Listed entries:
-- -- --
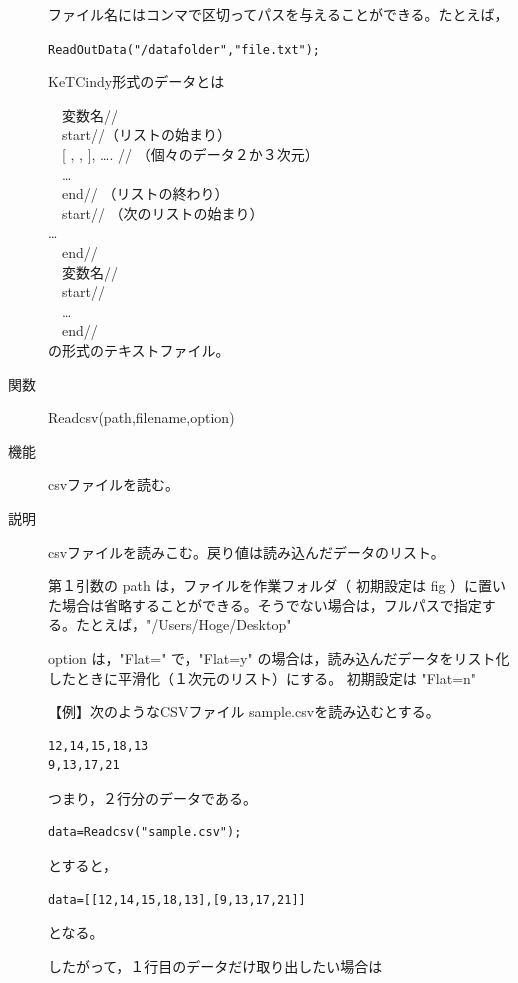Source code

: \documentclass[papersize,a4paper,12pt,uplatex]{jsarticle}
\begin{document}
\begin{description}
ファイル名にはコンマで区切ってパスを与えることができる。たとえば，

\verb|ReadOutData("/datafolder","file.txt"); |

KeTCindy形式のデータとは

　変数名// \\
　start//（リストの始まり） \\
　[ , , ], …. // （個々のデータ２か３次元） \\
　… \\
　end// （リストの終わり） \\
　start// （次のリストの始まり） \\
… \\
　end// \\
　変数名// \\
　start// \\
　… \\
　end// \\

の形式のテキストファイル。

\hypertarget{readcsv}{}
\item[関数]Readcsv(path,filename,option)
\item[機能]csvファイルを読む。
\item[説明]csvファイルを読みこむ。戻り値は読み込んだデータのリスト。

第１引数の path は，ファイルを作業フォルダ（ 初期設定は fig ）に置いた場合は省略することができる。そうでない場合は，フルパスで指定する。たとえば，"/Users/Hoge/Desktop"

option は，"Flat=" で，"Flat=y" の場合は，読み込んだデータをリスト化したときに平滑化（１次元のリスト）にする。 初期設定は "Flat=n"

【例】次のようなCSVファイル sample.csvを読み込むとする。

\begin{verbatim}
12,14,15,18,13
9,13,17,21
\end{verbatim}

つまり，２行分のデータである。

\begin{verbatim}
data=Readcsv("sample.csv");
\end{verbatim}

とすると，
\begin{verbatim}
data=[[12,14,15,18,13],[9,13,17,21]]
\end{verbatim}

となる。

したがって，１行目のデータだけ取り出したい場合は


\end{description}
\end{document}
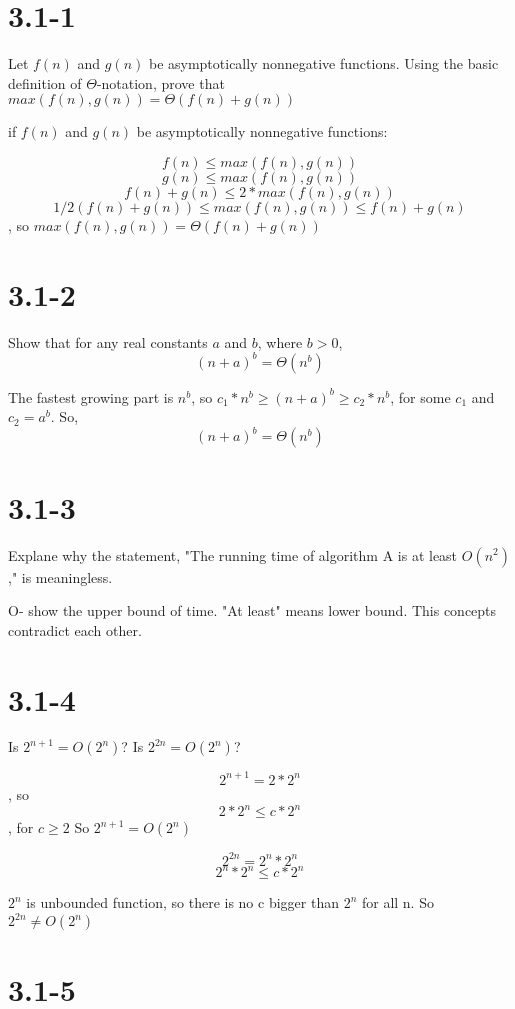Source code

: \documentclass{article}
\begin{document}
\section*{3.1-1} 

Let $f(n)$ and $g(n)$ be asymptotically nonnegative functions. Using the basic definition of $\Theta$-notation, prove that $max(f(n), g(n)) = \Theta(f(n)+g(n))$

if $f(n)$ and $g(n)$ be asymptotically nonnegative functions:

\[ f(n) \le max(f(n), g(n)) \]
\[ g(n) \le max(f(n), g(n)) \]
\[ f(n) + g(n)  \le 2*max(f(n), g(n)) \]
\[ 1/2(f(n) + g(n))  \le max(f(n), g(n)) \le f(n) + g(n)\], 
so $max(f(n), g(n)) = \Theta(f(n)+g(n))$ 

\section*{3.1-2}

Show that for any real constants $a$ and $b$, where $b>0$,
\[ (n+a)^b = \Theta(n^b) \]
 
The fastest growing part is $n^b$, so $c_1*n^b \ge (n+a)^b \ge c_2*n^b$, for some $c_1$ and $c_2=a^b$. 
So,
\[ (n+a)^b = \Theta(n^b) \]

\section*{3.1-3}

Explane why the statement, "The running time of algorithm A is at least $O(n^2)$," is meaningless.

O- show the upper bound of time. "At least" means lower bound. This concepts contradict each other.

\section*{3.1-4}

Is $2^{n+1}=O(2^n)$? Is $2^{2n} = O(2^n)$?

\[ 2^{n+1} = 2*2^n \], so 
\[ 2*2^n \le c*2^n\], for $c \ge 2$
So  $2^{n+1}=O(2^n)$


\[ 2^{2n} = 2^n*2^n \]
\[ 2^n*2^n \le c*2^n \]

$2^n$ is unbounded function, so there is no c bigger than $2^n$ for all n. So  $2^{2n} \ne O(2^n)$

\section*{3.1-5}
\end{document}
-- -- --
Task prompt: Each line from the one that contains "for $c \ge 2$" to the end of the data should be set down exactly, both ends included.

Answer section:
\[ 2*2^n \le c*2^n\], for $c \ge 2$
So  $2^{n+1}=O(2^n)$


\[ 2^{2n} = 2^n*2^n \]
\[ 2^n*2^n \le c*2^n \]

$2^n$ is unbounded function, so there is no c bigger than $2^n$ for all n. So  $2^{2n} \ne O(2^n)$

\section*{3.1-5}
\end{document}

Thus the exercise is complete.